What is needed =
The answer must be the full listing, repeated exactly.

Listed records =
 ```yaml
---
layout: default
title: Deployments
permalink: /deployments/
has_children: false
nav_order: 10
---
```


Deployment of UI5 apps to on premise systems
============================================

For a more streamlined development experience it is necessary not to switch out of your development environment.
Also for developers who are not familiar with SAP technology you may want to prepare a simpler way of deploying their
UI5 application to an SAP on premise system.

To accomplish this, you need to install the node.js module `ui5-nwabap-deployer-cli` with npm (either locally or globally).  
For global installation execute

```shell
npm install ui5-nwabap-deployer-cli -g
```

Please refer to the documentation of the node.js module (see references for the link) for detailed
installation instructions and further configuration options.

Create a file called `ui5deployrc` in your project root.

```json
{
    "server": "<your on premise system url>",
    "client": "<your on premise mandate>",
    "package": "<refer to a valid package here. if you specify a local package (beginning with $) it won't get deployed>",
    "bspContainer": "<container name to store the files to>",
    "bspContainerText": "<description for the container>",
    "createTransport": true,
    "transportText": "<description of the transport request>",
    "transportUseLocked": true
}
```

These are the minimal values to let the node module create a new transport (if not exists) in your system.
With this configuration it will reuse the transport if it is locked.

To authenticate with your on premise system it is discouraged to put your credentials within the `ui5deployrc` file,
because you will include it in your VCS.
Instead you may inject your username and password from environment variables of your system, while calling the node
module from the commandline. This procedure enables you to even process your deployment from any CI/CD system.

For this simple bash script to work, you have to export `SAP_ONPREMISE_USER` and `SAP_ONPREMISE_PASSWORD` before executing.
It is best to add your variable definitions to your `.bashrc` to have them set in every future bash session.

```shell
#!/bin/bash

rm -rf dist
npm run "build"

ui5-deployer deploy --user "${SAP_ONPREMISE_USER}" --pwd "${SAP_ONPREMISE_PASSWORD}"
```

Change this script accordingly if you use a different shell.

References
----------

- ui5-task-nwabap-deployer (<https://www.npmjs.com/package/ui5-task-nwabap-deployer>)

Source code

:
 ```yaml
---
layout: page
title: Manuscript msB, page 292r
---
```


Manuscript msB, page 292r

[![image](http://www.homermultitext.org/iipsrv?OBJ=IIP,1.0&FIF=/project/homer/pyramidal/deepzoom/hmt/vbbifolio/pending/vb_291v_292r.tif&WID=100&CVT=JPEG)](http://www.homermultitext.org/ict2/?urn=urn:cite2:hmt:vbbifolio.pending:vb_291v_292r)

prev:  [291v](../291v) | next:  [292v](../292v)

Task output =
 ```yaml
---
layout: default
title: Deployments
permalink: /deployments/
has_children: false
nav_order: 10
---
```


Deployment of UI5 apps to on premise systems
============================================

For a more streamlined development experience it is necessary not to switch out of your development environment.
Also for developers who are not familiar with SAP technology you may want to prepare a simpler way of deploying their
UI5 application to an SAP on premise system.

To accomplish this, you need to install the node.js module `ui5-nwabap-deployer-cli` with npm (either locally or globally).  
For global installation execute

```shell
npm install ui5-nwabap-deployer-cli -g
```

Please refer to the documentation of the node.js module (see references for the link) for detailed
installation instructions and further configuration options.

Create a file called `ui5deployrc` in your project root.

```json
{
    "server": "<your on premise system url>",
    "client": "<your on premise mandate>",
    "package": "<refer to a valid package here. if you specify a local package (beginning with $) it won't get deployed>",
    "bspContainer": "<container name to store the files to>",
    "bspContainerText": "<description for the container>",
    "createTransport": true,
    "transportText": "<description of the transport request>",
    "transportUseLocked": true
}
```

These are the minimal values to let the node module create a new transport (if not exists) in your system.
With this configuration it will reuse the transport if it is locked.

To authenticate with your on premise system it is discouraged to put your credentials within the `ui5deployrc` file,
because you will include it in your VCS.
Instead you may inject your username and password from environment variables of your system, while calling the node
module from the commandline. This procedure enables you to even process your deployment from any CI/CD system.

For this simple bash script to work, you have to export `SAP_ONPREMISE_USER` and `SAP_ONPREMISE_PASSWORD` before executing.
It is best to add your variable definitions to your `.bashrc` to have them set in every future bash session.

```shell
#!/bin/bash

rm -rf dist
npm run "build"

ui5-deployer deploy --user "${SAP_ONPREMISE_USER}" --pwd "${SAP_ONPREMISE_PASSWORD}"
```

Change this script accordingly if you use a different shell.

References
----------

- ui5-task-nwabap-deployer (<https://www.npmjs.com/package/ui5-task-nwabap-deployer>)

Source code

:
 ```yaml
---
layout: page
title: Manuscript msB, page 292r
---
```


Manuscript msB, page 292r

[![image](http://www.homermultitext.org/iipsrv?OBJ=IIP,1.0&FIF=/project/homer/pyramidal/deepzoom/hmt/vbbifolio/pending/vb_291v_292r.tif&WID=100&CVT=JPEG)](http://www.homermultitext.org/ict2/?urn=urn:cite2:hmt:vbbifolio.pending:vb_291v_292r)

prev:  [291v](../291v) | next:  [292v](../292v)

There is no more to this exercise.